*YOUR INSTRUCTIONS:* Retype, exactly as they appear below, the lines between the line holding "Two algorithms are" and the line holding "solution space randomly, while", both ends included.

*DATA PROVIDED:*

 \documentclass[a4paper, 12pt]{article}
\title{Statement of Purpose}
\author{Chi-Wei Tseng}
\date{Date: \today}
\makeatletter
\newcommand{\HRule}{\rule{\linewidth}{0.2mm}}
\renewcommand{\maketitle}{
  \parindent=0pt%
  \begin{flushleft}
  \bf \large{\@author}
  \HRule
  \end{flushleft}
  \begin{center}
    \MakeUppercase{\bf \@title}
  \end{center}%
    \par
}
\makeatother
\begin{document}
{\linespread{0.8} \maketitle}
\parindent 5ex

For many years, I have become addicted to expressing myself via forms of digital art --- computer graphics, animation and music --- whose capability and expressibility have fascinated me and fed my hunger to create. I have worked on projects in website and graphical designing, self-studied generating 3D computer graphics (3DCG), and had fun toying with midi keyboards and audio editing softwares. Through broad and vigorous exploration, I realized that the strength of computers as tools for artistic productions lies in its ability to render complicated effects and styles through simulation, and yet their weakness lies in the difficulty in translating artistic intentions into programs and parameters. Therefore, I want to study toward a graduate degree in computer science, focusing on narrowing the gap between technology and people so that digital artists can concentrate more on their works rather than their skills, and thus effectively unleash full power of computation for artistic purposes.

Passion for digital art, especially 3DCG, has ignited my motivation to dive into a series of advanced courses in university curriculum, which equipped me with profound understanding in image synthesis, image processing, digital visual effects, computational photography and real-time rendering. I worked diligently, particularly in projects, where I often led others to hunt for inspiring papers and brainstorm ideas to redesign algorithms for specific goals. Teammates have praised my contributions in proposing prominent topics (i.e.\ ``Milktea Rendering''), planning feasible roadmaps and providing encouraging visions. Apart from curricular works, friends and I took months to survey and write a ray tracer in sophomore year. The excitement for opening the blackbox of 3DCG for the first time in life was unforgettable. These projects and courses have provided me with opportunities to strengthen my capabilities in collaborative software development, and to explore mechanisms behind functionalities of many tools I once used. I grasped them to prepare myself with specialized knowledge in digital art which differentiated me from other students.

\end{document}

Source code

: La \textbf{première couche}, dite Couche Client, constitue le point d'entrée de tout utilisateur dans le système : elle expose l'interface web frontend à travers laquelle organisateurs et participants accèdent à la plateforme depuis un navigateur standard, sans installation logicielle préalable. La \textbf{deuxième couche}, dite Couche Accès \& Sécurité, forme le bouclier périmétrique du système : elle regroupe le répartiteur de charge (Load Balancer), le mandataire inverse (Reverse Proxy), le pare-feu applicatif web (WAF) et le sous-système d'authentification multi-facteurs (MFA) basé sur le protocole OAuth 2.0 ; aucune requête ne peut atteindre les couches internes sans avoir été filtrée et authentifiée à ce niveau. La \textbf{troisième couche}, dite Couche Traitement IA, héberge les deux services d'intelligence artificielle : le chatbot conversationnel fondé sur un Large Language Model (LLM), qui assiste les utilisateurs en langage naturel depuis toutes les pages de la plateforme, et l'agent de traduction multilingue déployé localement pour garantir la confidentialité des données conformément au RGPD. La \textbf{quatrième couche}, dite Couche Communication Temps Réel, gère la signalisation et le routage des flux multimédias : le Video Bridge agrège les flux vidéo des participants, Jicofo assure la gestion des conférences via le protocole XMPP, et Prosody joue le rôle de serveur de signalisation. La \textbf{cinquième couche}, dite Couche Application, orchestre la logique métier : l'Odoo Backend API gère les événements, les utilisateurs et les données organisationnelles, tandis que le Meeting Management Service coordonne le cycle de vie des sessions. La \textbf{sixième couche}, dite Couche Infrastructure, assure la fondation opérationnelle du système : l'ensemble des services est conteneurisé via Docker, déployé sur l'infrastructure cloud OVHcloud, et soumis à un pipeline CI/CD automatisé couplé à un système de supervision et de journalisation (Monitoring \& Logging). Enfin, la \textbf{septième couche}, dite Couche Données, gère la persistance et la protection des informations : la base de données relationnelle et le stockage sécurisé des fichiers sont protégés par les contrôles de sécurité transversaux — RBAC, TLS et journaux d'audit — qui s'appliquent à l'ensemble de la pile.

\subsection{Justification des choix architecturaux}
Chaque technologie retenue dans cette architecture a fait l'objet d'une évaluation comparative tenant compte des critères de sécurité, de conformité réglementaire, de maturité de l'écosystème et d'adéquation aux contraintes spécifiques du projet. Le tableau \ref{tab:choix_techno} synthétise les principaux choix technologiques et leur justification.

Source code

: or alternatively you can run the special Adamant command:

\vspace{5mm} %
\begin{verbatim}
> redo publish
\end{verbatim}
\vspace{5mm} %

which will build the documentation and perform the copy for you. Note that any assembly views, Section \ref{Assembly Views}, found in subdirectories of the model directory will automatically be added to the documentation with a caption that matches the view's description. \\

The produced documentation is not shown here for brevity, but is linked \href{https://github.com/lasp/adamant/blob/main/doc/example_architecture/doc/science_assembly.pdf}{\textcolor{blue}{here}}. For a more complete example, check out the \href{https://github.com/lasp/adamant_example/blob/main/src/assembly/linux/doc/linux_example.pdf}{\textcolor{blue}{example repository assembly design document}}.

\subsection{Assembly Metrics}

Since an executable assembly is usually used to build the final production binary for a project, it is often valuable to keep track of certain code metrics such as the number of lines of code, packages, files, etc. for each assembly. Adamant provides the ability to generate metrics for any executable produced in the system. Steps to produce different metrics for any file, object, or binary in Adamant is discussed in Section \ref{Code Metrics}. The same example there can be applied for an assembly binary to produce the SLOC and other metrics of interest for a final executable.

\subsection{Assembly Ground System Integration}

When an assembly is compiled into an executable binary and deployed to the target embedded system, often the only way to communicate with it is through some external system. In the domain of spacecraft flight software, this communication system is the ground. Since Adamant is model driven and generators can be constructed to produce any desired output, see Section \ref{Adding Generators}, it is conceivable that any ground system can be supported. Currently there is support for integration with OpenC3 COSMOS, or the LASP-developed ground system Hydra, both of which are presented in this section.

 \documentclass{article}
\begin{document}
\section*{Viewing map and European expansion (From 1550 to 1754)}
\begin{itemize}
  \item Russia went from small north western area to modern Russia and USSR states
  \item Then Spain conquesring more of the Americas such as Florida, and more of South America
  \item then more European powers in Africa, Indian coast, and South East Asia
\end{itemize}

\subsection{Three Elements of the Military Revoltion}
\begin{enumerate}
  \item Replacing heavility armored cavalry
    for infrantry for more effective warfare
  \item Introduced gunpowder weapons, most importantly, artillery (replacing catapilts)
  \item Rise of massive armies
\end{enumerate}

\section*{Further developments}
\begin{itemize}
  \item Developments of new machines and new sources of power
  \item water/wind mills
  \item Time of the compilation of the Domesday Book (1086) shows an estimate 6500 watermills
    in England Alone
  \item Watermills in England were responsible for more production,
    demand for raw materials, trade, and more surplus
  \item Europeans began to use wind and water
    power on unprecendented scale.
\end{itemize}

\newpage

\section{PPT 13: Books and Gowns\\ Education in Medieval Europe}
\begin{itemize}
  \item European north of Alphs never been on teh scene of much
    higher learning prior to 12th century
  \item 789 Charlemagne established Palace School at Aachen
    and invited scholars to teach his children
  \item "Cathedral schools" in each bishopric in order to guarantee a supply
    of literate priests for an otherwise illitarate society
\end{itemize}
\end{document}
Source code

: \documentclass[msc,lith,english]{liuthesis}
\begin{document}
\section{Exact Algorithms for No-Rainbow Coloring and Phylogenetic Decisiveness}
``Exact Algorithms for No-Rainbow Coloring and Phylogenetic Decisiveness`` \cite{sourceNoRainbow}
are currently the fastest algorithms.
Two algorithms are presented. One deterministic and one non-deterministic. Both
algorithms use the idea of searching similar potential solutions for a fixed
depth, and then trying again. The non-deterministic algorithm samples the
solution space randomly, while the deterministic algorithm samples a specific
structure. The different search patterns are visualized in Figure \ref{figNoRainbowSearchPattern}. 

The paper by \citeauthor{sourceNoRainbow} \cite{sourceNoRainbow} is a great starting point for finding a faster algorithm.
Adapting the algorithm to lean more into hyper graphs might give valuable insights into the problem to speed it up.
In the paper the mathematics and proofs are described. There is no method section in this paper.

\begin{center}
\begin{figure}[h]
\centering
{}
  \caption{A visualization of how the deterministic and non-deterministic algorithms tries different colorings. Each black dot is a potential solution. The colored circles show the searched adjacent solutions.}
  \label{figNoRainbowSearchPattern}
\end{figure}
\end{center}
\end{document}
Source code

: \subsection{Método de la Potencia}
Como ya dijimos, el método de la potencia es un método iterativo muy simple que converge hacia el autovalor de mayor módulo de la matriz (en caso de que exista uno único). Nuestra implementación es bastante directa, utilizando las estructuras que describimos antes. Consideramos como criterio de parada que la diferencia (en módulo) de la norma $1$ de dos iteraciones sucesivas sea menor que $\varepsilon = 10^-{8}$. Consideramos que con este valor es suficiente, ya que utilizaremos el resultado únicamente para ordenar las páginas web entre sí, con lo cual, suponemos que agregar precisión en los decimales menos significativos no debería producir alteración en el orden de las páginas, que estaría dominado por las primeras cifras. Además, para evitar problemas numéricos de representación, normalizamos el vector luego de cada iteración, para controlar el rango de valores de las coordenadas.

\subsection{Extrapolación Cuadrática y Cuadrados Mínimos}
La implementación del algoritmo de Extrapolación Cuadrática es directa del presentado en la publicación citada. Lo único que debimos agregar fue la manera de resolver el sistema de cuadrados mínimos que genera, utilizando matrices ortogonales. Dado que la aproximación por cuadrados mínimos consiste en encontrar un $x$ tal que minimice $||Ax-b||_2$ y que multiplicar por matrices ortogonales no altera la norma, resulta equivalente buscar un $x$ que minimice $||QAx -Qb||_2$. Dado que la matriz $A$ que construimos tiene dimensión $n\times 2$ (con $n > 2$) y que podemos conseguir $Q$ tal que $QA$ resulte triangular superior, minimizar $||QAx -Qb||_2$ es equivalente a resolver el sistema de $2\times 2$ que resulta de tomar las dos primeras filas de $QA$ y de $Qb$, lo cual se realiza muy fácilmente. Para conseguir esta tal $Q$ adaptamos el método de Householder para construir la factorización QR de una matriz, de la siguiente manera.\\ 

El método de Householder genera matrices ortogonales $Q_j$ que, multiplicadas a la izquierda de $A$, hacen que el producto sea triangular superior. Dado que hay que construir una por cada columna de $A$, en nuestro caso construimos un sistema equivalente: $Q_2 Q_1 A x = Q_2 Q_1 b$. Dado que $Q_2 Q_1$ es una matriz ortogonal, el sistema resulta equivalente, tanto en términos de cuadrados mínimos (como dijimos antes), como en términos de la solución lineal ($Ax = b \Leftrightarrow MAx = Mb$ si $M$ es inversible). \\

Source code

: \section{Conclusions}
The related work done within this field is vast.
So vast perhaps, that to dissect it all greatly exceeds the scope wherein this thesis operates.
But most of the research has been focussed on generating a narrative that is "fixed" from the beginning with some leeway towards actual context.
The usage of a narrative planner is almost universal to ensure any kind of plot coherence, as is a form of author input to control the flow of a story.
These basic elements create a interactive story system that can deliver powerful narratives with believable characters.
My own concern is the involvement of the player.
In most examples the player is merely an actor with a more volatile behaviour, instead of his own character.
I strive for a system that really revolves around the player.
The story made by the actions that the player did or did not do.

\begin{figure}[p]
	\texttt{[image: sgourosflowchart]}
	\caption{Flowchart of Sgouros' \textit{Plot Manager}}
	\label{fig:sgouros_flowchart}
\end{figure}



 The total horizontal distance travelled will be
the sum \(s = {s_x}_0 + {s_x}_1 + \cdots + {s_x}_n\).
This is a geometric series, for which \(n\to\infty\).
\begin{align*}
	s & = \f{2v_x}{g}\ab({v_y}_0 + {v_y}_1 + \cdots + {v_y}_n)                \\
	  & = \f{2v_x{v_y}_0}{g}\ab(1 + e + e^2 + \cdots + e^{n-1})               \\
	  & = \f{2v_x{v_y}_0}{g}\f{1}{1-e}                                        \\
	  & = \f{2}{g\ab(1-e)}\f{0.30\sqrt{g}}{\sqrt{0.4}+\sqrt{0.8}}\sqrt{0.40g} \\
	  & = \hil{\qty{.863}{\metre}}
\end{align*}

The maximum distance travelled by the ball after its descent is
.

*SOLUTION:*
Two algorithms are presented. One deterministic and one non-deterministic. Both
algorithms use the idea of searching similar potential solutions for a fixed
depth, and then trying again. The non-deterministic algorithm samples the
solution space randomly, while the deterministic algorithm samples a specific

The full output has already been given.